What you should do ->
Could you retype the entries below exactly, omitting every picture?

Exercise materials ->
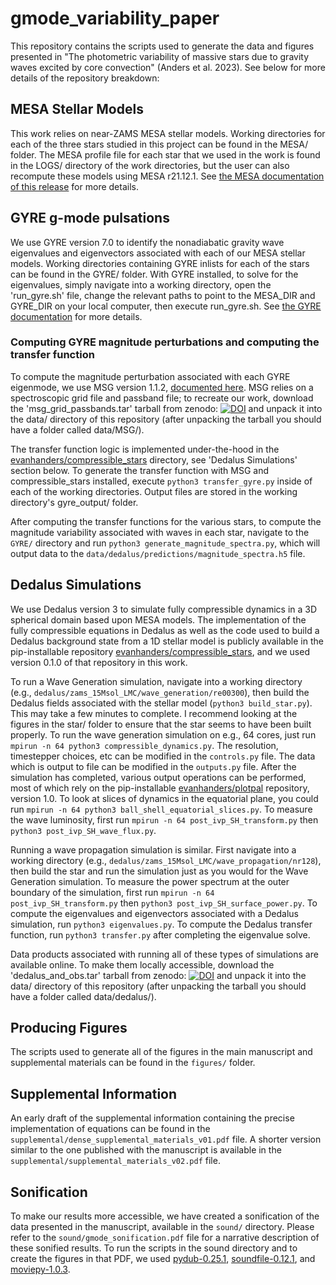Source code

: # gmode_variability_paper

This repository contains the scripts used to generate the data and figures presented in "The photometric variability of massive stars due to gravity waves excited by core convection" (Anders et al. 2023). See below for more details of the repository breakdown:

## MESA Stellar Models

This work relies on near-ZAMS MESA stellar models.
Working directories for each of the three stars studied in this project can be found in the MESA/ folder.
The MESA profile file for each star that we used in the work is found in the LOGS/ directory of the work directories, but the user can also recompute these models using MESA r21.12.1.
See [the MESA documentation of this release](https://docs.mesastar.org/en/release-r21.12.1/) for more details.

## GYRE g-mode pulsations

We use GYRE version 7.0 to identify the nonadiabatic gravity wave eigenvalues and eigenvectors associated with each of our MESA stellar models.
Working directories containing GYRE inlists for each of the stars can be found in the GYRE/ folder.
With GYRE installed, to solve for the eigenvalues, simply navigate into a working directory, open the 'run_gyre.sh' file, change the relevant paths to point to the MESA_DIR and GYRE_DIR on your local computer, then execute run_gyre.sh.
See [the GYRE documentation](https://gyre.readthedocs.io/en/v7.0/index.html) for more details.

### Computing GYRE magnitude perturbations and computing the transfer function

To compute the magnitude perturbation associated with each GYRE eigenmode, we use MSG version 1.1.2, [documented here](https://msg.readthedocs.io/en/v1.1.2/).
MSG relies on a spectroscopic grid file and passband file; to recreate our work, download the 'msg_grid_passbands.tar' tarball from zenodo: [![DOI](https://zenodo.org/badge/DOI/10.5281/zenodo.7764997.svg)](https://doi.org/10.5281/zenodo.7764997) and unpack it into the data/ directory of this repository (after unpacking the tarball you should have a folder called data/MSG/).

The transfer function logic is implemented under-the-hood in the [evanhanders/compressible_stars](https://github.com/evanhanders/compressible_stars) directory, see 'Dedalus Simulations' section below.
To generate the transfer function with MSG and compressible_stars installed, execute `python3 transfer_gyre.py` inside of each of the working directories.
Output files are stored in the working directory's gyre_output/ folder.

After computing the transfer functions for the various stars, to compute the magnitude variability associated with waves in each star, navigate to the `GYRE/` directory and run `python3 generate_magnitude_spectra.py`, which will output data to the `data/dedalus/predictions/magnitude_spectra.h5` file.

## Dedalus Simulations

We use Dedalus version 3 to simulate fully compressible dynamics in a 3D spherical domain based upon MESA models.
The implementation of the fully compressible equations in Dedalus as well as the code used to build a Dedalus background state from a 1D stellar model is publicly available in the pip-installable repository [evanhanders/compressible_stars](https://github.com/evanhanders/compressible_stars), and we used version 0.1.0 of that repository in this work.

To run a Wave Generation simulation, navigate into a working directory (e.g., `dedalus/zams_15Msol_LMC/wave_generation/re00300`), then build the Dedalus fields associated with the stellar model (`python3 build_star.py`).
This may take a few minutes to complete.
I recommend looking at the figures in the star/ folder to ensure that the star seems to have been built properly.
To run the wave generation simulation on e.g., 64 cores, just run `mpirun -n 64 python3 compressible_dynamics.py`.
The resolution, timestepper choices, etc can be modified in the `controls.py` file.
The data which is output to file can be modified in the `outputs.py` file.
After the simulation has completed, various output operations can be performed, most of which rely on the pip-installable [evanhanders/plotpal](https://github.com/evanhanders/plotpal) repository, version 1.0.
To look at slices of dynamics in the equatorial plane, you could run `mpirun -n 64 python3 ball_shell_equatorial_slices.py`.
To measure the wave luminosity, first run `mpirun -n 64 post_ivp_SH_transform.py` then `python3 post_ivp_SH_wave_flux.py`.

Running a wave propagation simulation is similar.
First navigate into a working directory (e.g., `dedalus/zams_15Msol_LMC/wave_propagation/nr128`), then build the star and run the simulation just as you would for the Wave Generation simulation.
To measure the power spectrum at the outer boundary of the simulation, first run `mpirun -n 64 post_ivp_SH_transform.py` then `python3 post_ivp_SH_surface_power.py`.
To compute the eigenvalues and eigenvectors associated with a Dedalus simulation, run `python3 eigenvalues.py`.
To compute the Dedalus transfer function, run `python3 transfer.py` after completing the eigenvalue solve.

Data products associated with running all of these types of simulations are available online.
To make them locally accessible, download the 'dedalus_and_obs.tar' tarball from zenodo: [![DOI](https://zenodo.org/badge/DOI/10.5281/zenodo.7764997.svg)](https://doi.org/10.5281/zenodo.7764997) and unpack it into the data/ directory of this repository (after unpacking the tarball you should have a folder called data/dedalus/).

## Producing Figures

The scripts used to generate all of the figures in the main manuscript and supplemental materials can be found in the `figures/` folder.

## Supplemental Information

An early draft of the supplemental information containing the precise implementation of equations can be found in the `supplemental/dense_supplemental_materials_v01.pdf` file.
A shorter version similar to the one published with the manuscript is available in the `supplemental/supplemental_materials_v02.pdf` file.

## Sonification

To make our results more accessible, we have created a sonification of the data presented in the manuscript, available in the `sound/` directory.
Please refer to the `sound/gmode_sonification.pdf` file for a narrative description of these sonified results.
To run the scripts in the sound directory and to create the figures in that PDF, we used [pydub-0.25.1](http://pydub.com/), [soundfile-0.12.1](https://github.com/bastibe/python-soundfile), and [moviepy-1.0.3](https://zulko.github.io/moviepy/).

Output for this task ->
Source code

: # gmode_variability_paper

This repository contains the scripts used to generate the data and figures presented in "The photometric variability of massive stars due to gravity waves excited by core convection" (Anders et al. 2023). See below for more details of the repository breakdown:

## MESA Stellar Models

This work relies on near-ZAMS MESA stellar models.
Working directories for each of the three stars studied in this project can be found in the MESA/ folder.
The MESA profile file for each star that we used in the work is found in the LOGS/ directory of the work directories, but the user can also recompute these models using MESA r21.12.1.
See [the MESA documentation of this release](https://docs.mesastar.org/en/release-r21.12.1/) for more details.

## GYRE g-mode pulsations

We use GYRE version 7.0 to identify the nonadiabatic gravity wave eigenvalues and eigenvectors associated with each of our MESA stellar models.
Working directories containing GYRE inlists for each of the stars can be found in the GYRE/ folder.
With GYRE installed, to solve for the eigenvalues, simply navigate into a working directory, open the 'run_gyre.sh' file, change the relevant paths to point to the MESA_DIR and GYRE_DIR on your local computer, then execute run_gyre.sh.
See [the GYRE documentation](https://gyre.readthedocs.io/en/v7.0/index.html) for more details.

### Computing GYRE magnitude perturbations and computing the transfer function

To compute the magnitude perturbation associated with each GYRE eigenmode, we use MSG version 1.1.2, [documented here](https://msg.readthedocs.io/en/v1.1.2/).
MSG relies on a spectroscopic grid file and passband file; to recreate our work, download the 'msg_grid_passbands.tar' tarball from zenodo: [![DOI](https://zenodo.org/badge/DOI/10.5281/zenodo.7764997.svg)](https://doi.org/10.5281/zenodo.7764997) and unpack it into the data/ directory of this repository (after unpacking the tarball you should have a folder called data/MSG/).

The transfer function logic is implemented under-the-hood in the [evanhanders/compressible_stars](https://github.com/evanhanders/compressible_stars) directory, see 'Dedalus Simulations' section below.
To generate the transfer function with MSG and compressible_stars installed, execute `python3 transfer_gyre.py` inside of each of the working directories.
Output files are stored in the working directory's gyre_output/ folder.

After computing the transfer functions for the various stars, to compute the magnitude variability associated with waves in each star, navigate to the `GYRE/` directory and run `python3 generate_magnitude_spectra.py`, which will output data to the `data/dedalus/predictions/magnitude_spectra.h5` file.

## Dedalus Simulations

We use Dedalus version 3 to simulate fully compressible dynamics in a 3D spherical domain based upon MESA models.
The implementation of the fully compressible equations in Dedalus as well as the code used to build a Dedalus background state from a 1D stellar model is publicly available in the pip-installable repository [evanhanders/compressible_stars](https://github.com/evanhanders/compressible_stars), and we used version 0.1.0 of that repository in this work.

To run a Wave Generation simulation, navigate into a working directory (e.g., `dedalus/zams_15Msol_LMC/wave_generation/re00300`), then build the Dedalus fields associated with the stellar model (`python3 build_star.py`).
This may take a few minutes to complete.
I recommend looking at the figures in the star/ folder to ensure that the star seems to have been built properly.
To run the wave generation simulation on e.g., 64 cores, just run `mpirun -n 64 python3 compressible_dynamics.py`.
The resolution, timestepper choices, etc can be modified in the `controls.py` file.
The data which is output to file can be modified in the `outputs.py` file.
After the simulation has completed, various output operations can be performed, most of which rely on the pip-installable [evanhanders/plotpal](https://github.com/evanhanders/plotpal) repository, version 1.0.
To look at slices of dynamics in the equatorial plane, you could run `mpirun -n 64 python3 ball_shell_equatorial_slices.py`.
To measure the wave luminosity, first run `mpirun -n 64 post_ivp_SH_transform.py` then `python3 post_ivp_SH_wave_flux.py`.

Running a wave propagation simulation is similar.
First navigate into a working directory (e.g., `dedalus/zams_15Msol_LMC/wave_propagation/nr128`), then build the star and run the simulation just as you would for the Wave Generation simulation.
To measure the power spectrum at the outer boundary of the simulation, first run `mpirun -n 64 post_ivp_SH_transform.py` then `python3 post_ivp_SH_surface_power.py`.
To compute the eigenvalues and eigenvectors associated with a Dedalus simulation, run `python3 eigenvalues.py`.
To compute the Dedalus transfer function, run `python3 transfer.py` after completing the eigenvalue solve.

Data products associated with running all of these types of simulations are available online.
To make them locally accessible, download the 'dedalus_and_obs.tar' tarball from zenodo: [![DOI](https://zenodo.org/badge/DOI/10.5281/zenodo.7764997.svg)](https://doi.org/10.5281/zenodo.7764997) and unpack it into the data/ directory of this repository (after unpacking the tarball you should have a folder called data/dedalus/).

## Producing Figures

The scripts used to generate all of the figures in the main manuscript and supplemental materials can be found in the `figures/` folder.

## Supplemental Information

An early draft of the supplemental information containing the precise implementation of equations can be found in the `supplemental/dense_supplemental_materials_v01.pdf` file.
A shorter version similar to the one published with the manuscript is available in the `supplemental/supplemental_materials_v02.pdf` file.

## Sonification

To make our results more accessible, we have created a sonification of the data presented in the manuscript, available in the `sound/` directory.
Please refer to the `sound/gmode_sonification.pdf` file for a narrative description of these sonified results.
To run the scripts in the sound directory and to create the figures in that PDF, we used [pydub-0.25.1](http://pydub.com/), [soundfile-0.12.1](https://github.com/bastibe/python-soundfile), and [moviepy-1.0.3](https://zulko.github.io/moviepy/).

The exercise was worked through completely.